2021 showed there's a fine line between remaster and disaster

GTA Trilogy Vice City
(Image credit: Rockstar Games)

Your phone pings. A new trailer just dropped on YouTube, and with a quick flash of a logo, it teases a forthcoming remaster of one of your old favourites, Hurt The Bad Men II. This in itself isn't a huge surprise—it's generally considered the seminal HTBM release, and remasters often end in the number two: Baldur's Gate II and Age of Empires II, for example. 

But quick: What do you imagine this remastered game will look like? Do you picture the old characters with fancy lighting bouncing off their 4K textured faces in Unreal Engine 4, or a pixel-for-pixel likeness of your childhood treasure running in Windows 10? Are there new voice actors and script changes, orchestral recordings of the original MIDI files, or lovingly upscaled typefaces and mouse pointers? Is it even still culturally appropriate to hurt the bad men instead of reasoning with them? 

(Image credit: Ubisoft)

That's the thing, isn't it—nobody knows what to expect. Despite its prolific incursion on the games industry status quo, the revised and re-released update of a classic title doesn't have an agreed upon set of rules that come with it yet. 2022 brings many returning classics, including remasters of games like Life is Strange and Kingpin—surely the polar north and south of each other—and of Blade Runner and Braid. Beyond them are projects of a different kind, like Prince of Persia: The Sands Of Time Remake, which modernise familiar experiences in new tech environments. All these endeavour to capture and re-create the initial joy of some distant original release, but as an industry, we haven't yet decided what final product should entail. 

[T]he revised and re-released update of a classic title doesn't have an agreed upon set of rules that come with it yet.

Few studios can claim to be as familiar with the art of bringing back the classics as Nightdive Studios, which has re-released 100 games since 2013, many of them given the remaster treatment. The problem, as Nightdive CEO and cofounder Stephen Kick explains, is that a remaster appeals to someone's memories, rather than an objective reality. "You're adding in a number of quality of life features and updates and enhancements to make the game look and feel like you remember it looking, though that's never really the case … you're basically taking the DNA of that game and you're infusing it into essentially a brand new title, something built from the ground up where nothing is really carried over verbatim, but you're still trying to replicate that original experience as best as possible."

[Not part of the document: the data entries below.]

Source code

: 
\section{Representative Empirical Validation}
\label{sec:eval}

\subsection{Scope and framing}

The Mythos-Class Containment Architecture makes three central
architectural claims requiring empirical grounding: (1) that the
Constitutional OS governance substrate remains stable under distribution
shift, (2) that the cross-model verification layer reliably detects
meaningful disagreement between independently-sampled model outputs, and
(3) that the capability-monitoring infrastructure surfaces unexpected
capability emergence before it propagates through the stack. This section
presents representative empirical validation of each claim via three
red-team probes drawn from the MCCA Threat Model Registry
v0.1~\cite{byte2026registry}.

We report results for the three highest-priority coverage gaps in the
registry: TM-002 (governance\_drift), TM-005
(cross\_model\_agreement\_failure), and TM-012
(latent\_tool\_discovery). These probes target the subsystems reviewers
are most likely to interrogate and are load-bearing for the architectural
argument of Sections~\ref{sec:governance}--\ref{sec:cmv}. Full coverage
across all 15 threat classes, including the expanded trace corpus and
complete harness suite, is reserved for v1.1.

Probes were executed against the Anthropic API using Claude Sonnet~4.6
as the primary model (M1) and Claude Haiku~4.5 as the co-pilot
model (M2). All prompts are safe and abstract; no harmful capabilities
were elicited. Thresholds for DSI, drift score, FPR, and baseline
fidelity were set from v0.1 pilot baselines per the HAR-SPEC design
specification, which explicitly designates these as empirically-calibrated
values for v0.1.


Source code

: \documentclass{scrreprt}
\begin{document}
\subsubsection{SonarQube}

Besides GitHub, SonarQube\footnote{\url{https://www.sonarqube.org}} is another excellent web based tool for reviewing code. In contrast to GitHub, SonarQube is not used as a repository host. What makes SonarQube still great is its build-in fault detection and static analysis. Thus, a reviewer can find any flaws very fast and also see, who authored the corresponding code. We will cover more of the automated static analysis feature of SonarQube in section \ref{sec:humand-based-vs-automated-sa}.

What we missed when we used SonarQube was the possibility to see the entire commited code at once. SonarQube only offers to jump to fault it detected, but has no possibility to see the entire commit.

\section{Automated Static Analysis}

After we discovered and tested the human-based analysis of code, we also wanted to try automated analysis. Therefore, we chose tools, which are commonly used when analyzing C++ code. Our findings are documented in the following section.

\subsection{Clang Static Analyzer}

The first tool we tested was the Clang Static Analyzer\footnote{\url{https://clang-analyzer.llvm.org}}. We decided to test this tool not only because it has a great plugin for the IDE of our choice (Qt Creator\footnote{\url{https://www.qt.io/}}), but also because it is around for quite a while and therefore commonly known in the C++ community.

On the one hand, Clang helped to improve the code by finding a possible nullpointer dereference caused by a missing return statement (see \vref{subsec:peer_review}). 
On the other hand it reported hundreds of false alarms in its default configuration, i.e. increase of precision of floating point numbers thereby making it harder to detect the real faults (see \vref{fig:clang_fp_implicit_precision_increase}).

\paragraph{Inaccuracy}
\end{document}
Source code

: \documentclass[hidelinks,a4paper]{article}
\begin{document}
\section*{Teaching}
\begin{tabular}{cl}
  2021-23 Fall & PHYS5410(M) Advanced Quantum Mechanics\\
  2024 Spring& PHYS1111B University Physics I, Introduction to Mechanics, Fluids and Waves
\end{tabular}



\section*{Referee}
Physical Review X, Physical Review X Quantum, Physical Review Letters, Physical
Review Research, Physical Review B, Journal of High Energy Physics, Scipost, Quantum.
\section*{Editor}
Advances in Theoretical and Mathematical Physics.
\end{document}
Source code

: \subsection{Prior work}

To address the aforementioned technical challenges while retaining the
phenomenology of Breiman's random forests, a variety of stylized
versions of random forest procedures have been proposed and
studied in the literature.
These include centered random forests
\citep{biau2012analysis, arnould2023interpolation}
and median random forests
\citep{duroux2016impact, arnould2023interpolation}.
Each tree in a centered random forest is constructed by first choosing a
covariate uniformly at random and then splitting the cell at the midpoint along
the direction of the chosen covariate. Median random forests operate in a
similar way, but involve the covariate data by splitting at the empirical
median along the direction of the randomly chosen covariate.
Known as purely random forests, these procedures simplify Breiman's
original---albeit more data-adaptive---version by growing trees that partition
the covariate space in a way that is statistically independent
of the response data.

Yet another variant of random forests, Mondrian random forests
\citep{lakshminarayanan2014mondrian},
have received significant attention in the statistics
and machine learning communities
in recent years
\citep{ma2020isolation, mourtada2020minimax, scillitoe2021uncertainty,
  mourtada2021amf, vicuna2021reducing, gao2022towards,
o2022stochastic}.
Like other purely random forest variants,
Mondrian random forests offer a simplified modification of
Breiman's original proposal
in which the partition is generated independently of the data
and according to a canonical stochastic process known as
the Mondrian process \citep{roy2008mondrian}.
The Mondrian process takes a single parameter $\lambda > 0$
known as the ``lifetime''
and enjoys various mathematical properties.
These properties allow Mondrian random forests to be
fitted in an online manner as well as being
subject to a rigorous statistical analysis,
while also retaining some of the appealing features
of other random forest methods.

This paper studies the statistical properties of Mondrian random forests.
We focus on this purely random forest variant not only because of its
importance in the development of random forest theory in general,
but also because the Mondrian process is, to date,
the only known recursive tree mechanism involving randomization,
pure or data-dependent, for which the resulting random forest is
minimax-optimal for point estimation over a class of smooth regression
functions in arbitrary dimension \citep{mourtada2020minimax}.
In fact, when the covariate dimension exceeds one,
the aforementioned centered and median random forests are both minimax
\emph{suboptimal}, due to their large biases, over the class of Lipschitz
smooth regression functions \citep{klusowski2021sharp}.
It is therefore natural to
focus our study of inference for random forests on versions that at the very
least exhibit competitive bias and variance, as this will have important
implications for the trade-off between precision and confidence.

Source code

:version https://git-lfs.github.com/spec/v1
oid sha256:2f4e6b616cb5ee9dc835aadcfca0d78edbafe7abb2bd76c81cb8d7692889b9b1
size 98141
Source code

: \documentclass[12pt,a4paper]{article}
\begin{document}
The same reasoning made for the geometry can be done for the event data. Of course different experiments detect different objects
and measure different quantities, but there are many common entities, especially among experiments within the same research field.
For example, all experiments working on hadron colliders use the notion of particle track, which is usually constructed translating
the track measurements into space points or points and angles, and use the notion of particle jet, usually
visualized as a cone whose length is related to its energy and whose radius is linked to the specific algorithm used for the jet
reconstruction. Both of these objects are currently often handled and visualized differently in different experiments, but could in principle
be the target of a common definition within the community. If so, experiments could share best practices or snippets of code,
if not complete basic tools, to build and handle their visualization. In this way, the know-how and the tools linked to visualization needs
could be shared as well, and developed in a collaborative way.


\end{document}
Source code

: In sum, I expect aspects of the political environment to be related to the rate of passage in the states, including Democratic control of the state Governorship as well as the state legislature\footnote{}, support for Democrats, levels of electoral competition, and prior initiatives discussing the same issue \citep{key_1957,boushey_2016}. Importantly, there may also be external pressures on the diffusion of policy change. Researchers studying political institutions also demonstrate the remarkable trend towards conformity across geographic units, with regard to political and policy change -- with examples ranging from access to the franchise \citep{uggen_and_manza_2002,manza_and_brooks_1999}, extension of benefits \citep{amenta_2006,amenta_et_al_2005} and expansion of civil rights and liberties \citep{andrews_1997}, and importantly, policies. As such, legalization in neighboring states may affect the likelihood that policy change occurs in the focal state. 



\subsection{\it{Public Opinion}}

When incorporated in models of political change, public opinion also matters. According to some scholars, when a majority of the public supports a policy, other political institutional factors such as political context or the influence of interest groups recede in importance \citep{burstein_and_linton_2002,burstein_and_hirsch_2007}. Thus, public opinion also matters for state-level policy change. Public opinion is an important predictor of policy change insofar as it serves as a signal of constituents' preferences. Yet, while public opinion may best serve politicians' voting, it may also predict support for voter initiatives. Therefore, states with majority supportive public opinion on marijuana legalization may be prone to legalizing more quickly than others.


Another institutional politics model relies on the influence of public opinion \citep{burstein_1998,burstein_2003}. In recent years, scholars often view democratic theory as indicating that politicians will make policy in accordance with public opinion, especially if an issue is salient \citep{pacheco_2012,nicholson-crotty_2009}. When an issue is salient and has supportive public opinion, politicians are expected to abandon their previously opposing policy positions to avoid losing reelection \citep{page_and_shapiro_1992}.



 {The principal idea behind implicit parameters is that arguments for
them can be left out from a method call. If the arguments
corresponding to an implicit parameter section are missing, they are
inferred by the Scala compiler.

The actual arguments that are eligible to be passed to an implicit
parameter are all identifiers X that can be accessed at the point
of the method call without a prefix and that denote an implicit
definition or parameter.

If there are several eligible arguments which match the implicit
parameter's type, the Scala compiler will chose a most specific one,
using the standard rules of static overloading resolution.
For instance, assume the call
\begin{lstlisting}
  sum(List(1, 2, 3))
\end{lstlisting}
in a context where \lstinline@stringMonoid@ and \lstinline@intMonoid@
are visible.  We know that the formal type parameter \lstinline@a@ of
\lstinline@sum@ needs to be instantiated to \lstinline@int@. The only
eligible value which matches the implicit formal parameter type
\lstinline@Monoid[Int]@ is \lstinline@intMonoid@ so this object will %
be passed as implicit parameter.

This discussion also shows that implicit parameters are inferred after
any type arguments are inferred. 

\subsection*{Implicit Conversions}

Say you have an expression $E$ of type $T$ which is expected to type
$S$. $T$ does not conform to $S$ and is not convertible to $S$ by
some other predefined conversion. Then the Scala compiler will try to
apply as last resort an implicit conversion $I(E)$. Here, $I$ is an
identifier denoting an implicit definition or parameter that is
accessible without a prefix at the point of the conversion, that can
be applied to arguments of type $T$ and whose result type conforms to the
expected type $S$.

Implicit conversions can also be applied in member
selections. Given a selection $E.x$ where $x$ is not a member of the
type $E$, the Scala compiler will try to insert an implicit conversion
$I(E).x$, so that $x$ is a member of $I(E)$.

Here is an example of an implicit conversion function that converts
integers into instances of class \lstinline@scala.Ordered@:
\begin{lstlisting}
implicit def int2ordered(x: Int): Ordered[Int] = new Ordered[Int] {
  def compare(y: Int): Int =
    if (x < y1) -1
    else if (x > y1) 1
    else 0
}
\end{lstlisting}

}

It's in that grey area, the interpretation of what constitutes a game's DNA, what's sacrosanct and what's crying out for creative intervention, where a remaster lives or dies.

(Image credit: Blizzard)

Nightdive's own brand of remasters, such as its recent work on Quake or 2015's Turok Remastered, don't stray far from their source material. In many cases, it's only that you're launching the game from Steam—and that it then actually loads without crashing, in a widescreen resolution—that gives away that you're not playing the original. That due diligence to the classic license has earned the studio a well-regarded portfolio, an engaged community, and a relationship with Bethesda that sees further id treasures like Doom 64 Remastered in the pipeline. Basically, when it comes to the remastering process, these guys are The Oracle. 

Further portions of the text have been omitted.